Last month, a family from northern Israel was visiting the museum when their youngest son tipped over the jar, which smashed into pieces.

Alex Geller, the boy’s father, said his son — the youngest of three — is exceptionally curious, and that the moment he heard the crash, “please let that not be my child” was the first thought that raced through his head.

The jar has been on display at the Hecht Museum in Haifa for 35 years.
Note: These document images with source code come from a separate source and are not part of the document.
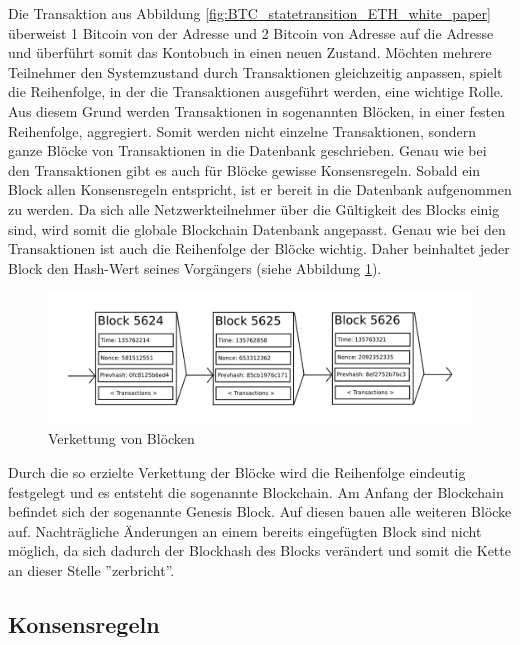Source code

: Die Transaktion aus Abbildung \ref{fig:BTC_statetransition_ETH_white_paper} überweist 1 Bitcoin von der Adresse  und 2 Bitcoin von Adresse  auf die Adresse  und überführt somit das Kontobuch in einen neuen Zustand. Möchten mehrere Teilnehmer den Systemzustand durch Transaktionen gleichzeitig anpassen, spielt die Reihenfolge, in der die Transaktionen ausgeführt werden, eine wichtige Rolle. Aus diesem Grund werden Transaktionen in sogenannten Blöcken, in einer festen Reihenfolge, aggregiert. Somit werden nicht einzelne Transaktionen, sondern ganze Blöcke von Transaktionen in die Datenbank geschrieben. Genau wie bei den Transaktionen gibt es auch für Blöcke gewisse Konsensregeln. Sobald ein Block allen Konsensregeln entspricht, ist er bereit in die Datenbank aufgenommen zu werden.
Da sich alle Netzwerkteilnehmer über die Gültigkeit des Blocks einig sind, wird somit die globale Blockchain Datenbank angepasst. Genau wie bei den Transaktionen ist auch die Reihenfolge der Blöcke wichtig. Daher beinhaltet jeder Block den Hash-Wert seines Vorgängers (siehe Abbildung \ref{fig:blockchain_ETH_white_paper}).

\begin{figure}[H]
\centering
\includegraphics[width=1\linewidth]{Figures/blockchain_ETH_white_paper}
\decoRule
\caption[Kette von Blöcken]{Verkettung von Blöcken \cite{ethereum_white_paper}}
\label{fig:blockchain_ETH_white_paper}
\end{figure}

Durch die so erzielte Verkettung der Blöcke wird die Reihenfolge eindeutig festgelegt und es entsteht die sogenannte Blockchain. Am Anfang der Blockchain befindet sich der sogenannte Genesis Block. Auf diesen bauen alle weiteren Blöcke auf. Nachträgliche Änderungen an einem bereits eingefügten Block sind nicht möglich, da sich dadurch der Blockhash des Blocks verändert und somit die Kette an dieser Stelle ''zerbricht''.
\newpage
\subsection{Konsensregeln}

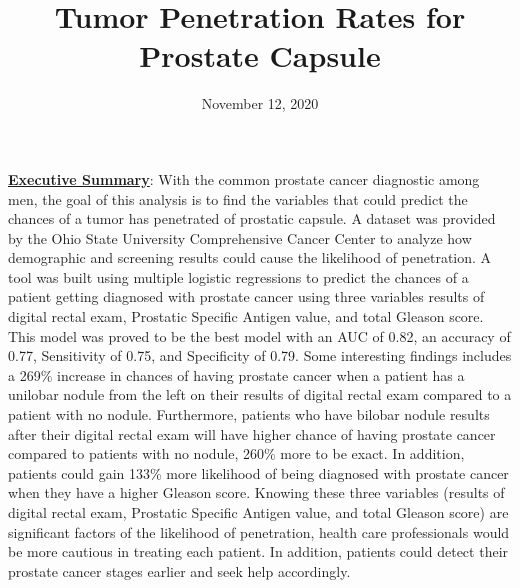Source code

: \documentclass[11pt]{article}\usepackage[]{graphicx}\usepackage[]{color}
\title{Tumor Penetration Rates for Prostate Capsule\vspace{-5ex}}
\date{November 12, 2020\vspace{-5ex}}
\begin{document}
 
\maketitle
\hfill \break


















\noindent\textbf{\underline{Executive Summary}}: With the common prostate cancer diagnostic among men, the goal of this analysis is to find the variables that could predict the chances of a tumor has penetrated of prostatic capsule. A dataset was provided by the Ohio State University Comprehensive Cancer Center to analyze how demographic and screening results could cause the likelihood of penetration. A tool was built using multiple logistic regressions to predict the chances of a patient getting diagnosed with prostate cancer using three variables results of digital rectal exam, Prostatic Specific Antigen value, and total Gleason score. This model was proved to be the best model with an AUC of 0.82, an accuracy of 0.77, Sensitivity of 0.75, and Specificity of 0.79. Some interesting findings includes a 269\% increase in chances of having prostate cancer when a patient has a unilobar nodule from the left on their results of digital rectal exam compared to a patient with no nodule. Furthermore, patients who have bilobar nodule results after their digital rectal exam will have higher chance of having prostate cancer compared to patients with no nodule, 260\% more to be exact. In addition, patients could gain 133\% more likelihood of being diagnosed with prostate cancer when they have a higher Gleason score. Knowing these three variables (results of digital rectal exam, Prostatic Specific Antigen value, and total Gleason score) are significant factors of the likelihood of penetration, health care professionals would be more cautious in treating each patient. In addition, patients could detect their prostate cancer stages earlier and seek help accordingly.      
\hfill \break
\end{document}
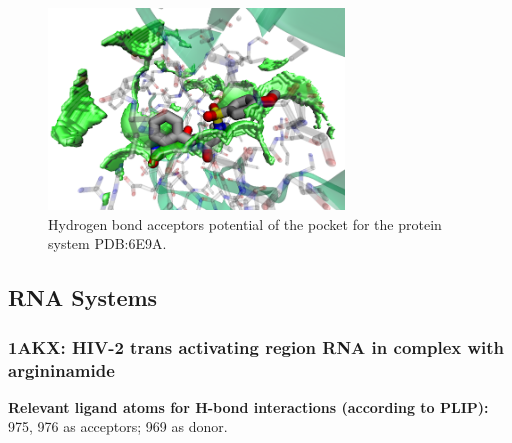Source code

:       \begin{figure}[H]
        \centering
        \includegraphics[width=0.7\textwidth]{figures/results/benchmark_prot/6e9a.png}
        \caption{\label{fig:benchmark/6e9a} Hydrogen bond acceptors potential of the pocket for the protein system PDB:6E9A.}
      \end{figure}
    \pagebreak

  \subsection{RNA Systems}
    \subsubsection{1AKX: HIV-2 trans activating region RNA in complex with argininamide}
      \textbf{Relevant ligand atoms for H-bond interactions (according to PLIP):} 975, 976 as acceptors; 969 as donor.

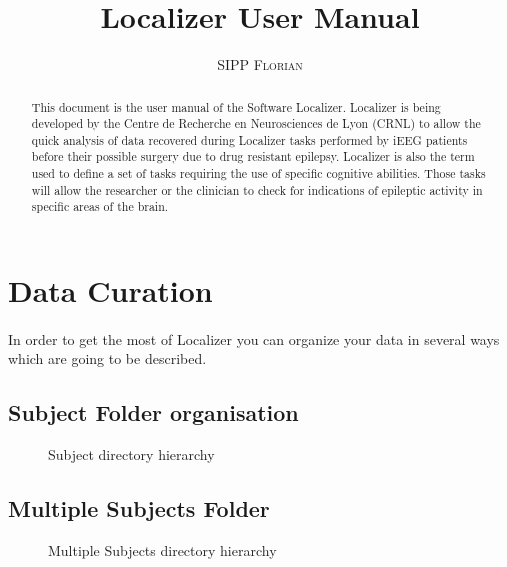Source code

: \documentclass[a4paper]{article}
\title{Localizer User Manual}
\author{\textsc{SIPP Florian}}
\begin{document}
\maketitle
\begin{abstract}
This document is the user manual of the Software Localizer. Localizer is being developed by the Centre de Recherche en Neurosciences de Lyon (CRNL) to allow the quick analysis of data recovered during Localizer tasks performed by iEEG patients before their possible surgery due to drug resistant epilepsy.  Localizer is also the term used to define a set of tasks requiring the use of specific cognitive abilities. Those tasks will allow the researcher or the clinician to check for indications of epileptic activity in specific areas of the brain. 
\end{abstract}
\tableofcontents
\newpage
\section{Data Curation} \label{curation}    
\paragraph{} In order to get the most of Localizer you can organize your data in several ways which are going to be described.
\subsection{Subject Folder organisation}
\begin{figure}[H]
\caption{\label{SubjectDirectory}Subject directory hierarchy}
\end{figure}
\subsection{Multiple Subjects Folder}
\begin{figure}[H]
\caption{\label{MultipleSubjectsDirectory}Multiple Subjects directory hierarchy}
\end{figure}
\end{document}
It was one of the only containers of its size and from that period still complete when it was discovered.

The Bronze Age jar is one of many artifacts exhibited out in the open, part of the Hecht Museum’s vision of letting visitors explore history without glass barriers, said Inbal Rivlin, the director of the museum, which is associated with Haifa University in northern Israel.

It was likely used to hold wine or oil, and dates back to between 2200 and 1500 B.C.

Rivlin and the museum decided to turn the moment, which captured international attention, into a teaching moment, inviting the Geller family back for a special visit and hands-on activity to illustrate the restoration process.

Rivlin added that the incident provided a welcome distraction from the ongoing war in Gaza. “Well, he’s just a kid. So I think that somehow it touches the heart of the people in Israel and around the world,“ said Rivlin.

Roee Shafir, a restoration expert at the museum, said the repairs would be fairly simple, as the pieces were from a single, complete jar. Archaeologists often face the more daunting task of sifting through piles of shards from multiple objects and trying to piece them together.

Experts used 3D technology, hi-resolution videos, and special glue to painstakingly reconstruct the large jar.

Less than two weeks after it broke, the jar went back on display at the museum. The gluing process left small hairline cracks, and a few pieces are missing, but the jar’s impressive size remains.

The only noticeable difference in the exhibit was a new sign reading “please don’t touch.”